## Instructions to follow
Retype the listing found below exactly, but leave out each picture.

## Supplied records
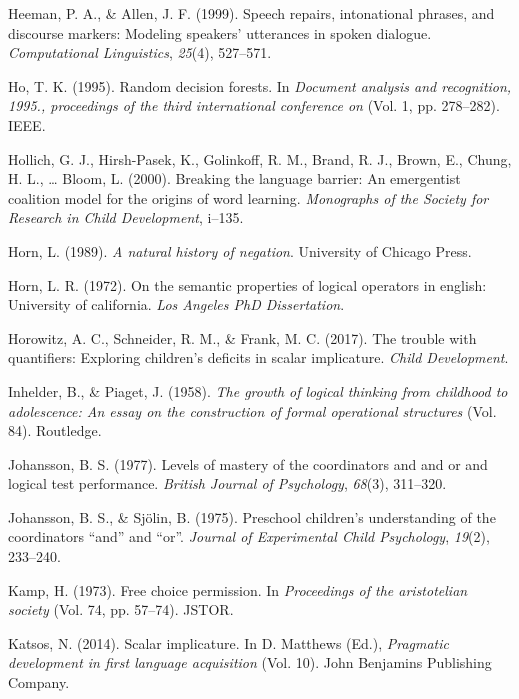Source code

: \documentclass[oneside]{report}
\theoremstyle{definition}
\theoremstyle{definition}
\theoremstyle{definition}
\theoremstyle{remark}
\begin{document}
\hypertarget{ref-heeman1999speech}{}
Heeman, P. A., \& Allen, J. F. (1999). Speech repairs, intonational
phrases, and discourse markers: Modeling speakers' utterances in spoken
dialogue. \emph{Computational Linguistics}, \emph{25}(4), 527--571.

\hypertarget{ref-ho1995random}{}
Ho, T. K. (1995). Random decision forests. In \emph{Document analysis
and recognition, 1995., proceedings of the third international
conference on} (Vol. 1, pp. 278--282). IEEE.

\hypertarget{ref-hollich2000breaking}{}
Hollich, G. J., Hirsh-Pasek, K., Golinkoff, R. M., Brand, R. J., Brown,
E., Chung, H. L., \ldots{} Bloom, L. (2000). Breaking the language
barrier: An emergentist coalition model for the origins of word
learning. \emph{Monographs of the Society for Research in Child
Development}, i--135.

\hypertarget{ref-horn1989natural}{}
Horn, L. (1989). \emph{A natural history of negation}. University of
Chicago Press.

\hypertarget{ref-horn1972semantic}{}
Horn, L. R. (1972). On the semantic properties of logical operators in
english: University of california. \emph{Los Angeles PhD Dissertation}.

\hypertarget{ref-horowitz2017trouble}{}
Horowitz, A. C., Schneider, R. M., \& Frank, M. C. (2017). The trouble
with quantifiers: Exploring children's deficits in scalar implicature.
\emph{Child Development}.

\hypertarget{ref-piaget1958growth}{}
Inhelder, B., \& Piaget, J. (1958). \emph{The growth of logical thinking
from childhood to adolescence: An essay on the construction of formal
operational structures} (Vol. 84). Routledge.

\hypertarget{ref-johansson1977levels}{}
Johansson, B. S. (1977). Levels of mastery of the coordinators and and
or and logical test performance. \emph{British Journal of Psychology},
\emph{68}(3), 311--320.

\hypertarget{ref-johansson1975preschool}{}
Johansson, B. S., \& Sjölin, B. (1975). Preschool children's
understanding of the coordinators ``and'' and ``or''. \emph{Journal of
Experimental Child Psychology}, \emph{19}(2), 233--240.

\hypertarget{ref-kamp1973free}{}
Kamp, H. (1973). Free choice permission. In \emph{Proceedings of the
aristotelian society} (Vol. 74, pp. 57--74). JSTOR.

\hypertarget{ref-katsos2014scalar}{}
Katsos, N. (2014). Scalar implicature. In D. Matthews (Ed.),
\emph{Pragmatic development in first language acquisition} (Vol. 10).
John Benjamins Publishing Company.
\end{document}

## Response box
Source code

: \documentclass[oneside]{report}
\theoremstyle{definition}
\theoremstyle{definition}
\theoremstyle{definition}
\theoremstyle{remark}
\begin{document}
\hypertarget{ref-heeman1999speech}{}
Heeman, P. A., \& Allen, J. F. (1999). Speech repairs, intonational
phrases, and discourse markers: Modeling speakers' utterances in spoken
dialogue. \emph{Computational Linguistics}, \emph{25}(4), 527--571.

\hypertarget{ref-ho1995random}{}
Ho, T. K. (1995). Random decision forests. In \emph{Document analysis
and recognition, 1995., proceedings of the third international
conference on} (Vol. 1, pp. 278--282). IEEE.

\hypertarget{ref-hollich2000breaking}{}
Hollich, G. J., Hirsh-Pasek, K., Golinkoff, R. M., Brand, R. J., Brown,
E., Chung, H. L., \ldots{} Bloom, L. (2000). Breaking the language
barrier: An emergentist coalition model for the origins of word
learning. \emph{Monographs of the Society for Research in Child
Development}, i--135.

\hypertarget{ref-horn1989natural}{}
Horn, L. (1989). \emph{A natural history of negation}. University of
Chicago Press.

\hypertarget{ref-horn1972semantic}{}
Horn, L. R. (1972). On the semantic properties of logical operators in
english: University of california. \emph{Los Angeles PhD Dissertation}.

\hypertarget{ref-horowitz2017trouble}{}
Horowitz, A. C., Schneider, R. M., \& Frank, M. C. (2017). The trouble
with quantifiers: Exploring children's deficits in scalar implicature.
\emph{Child Development}.

\hypertarget{ref-piaget1958growth}{}
Inhelder, B., \& Piaget, J. (1958). \emph{The growth of logical thinking
from childhood to adolescence: An essay on the construction of formal
operational structures} (Vol. 84). Routledge.

\hypertarget{ref-johansson1977levels}{}
Johansson, B. S. (1977). Levels of mastery of the coordinators and and
or and logical test performance. \emph{British Journal of Psychology},
\emph{68}(3), 311--320.

\hypertarget{ref-johansson1975preschool}{}
Johansson, B. S., \& Sjölin, B. (1975). Preschool children's
understanding of the coordinators ``and'' and ``or''. \emph{Journal of
Experimental Child Psychology}, \emph{19}(2), 233--240.

\hypertarget{ref-kamp1973free}{}
Kamp, H. (1973). Free choice permission. In \emph{Proceedings of the
aristotelian society} (Vol. 74, pp. 57--74). JSTOR.

\hypertarget{ref-katsos2014scalar}{}
Katsos, N. (2014). Scalar implicature. In D. Matthews (Ed.),
\emph{Pragmatic development in first language acquisition} (Vol. 10).
John Benjamins Publishing Company.
\end{document}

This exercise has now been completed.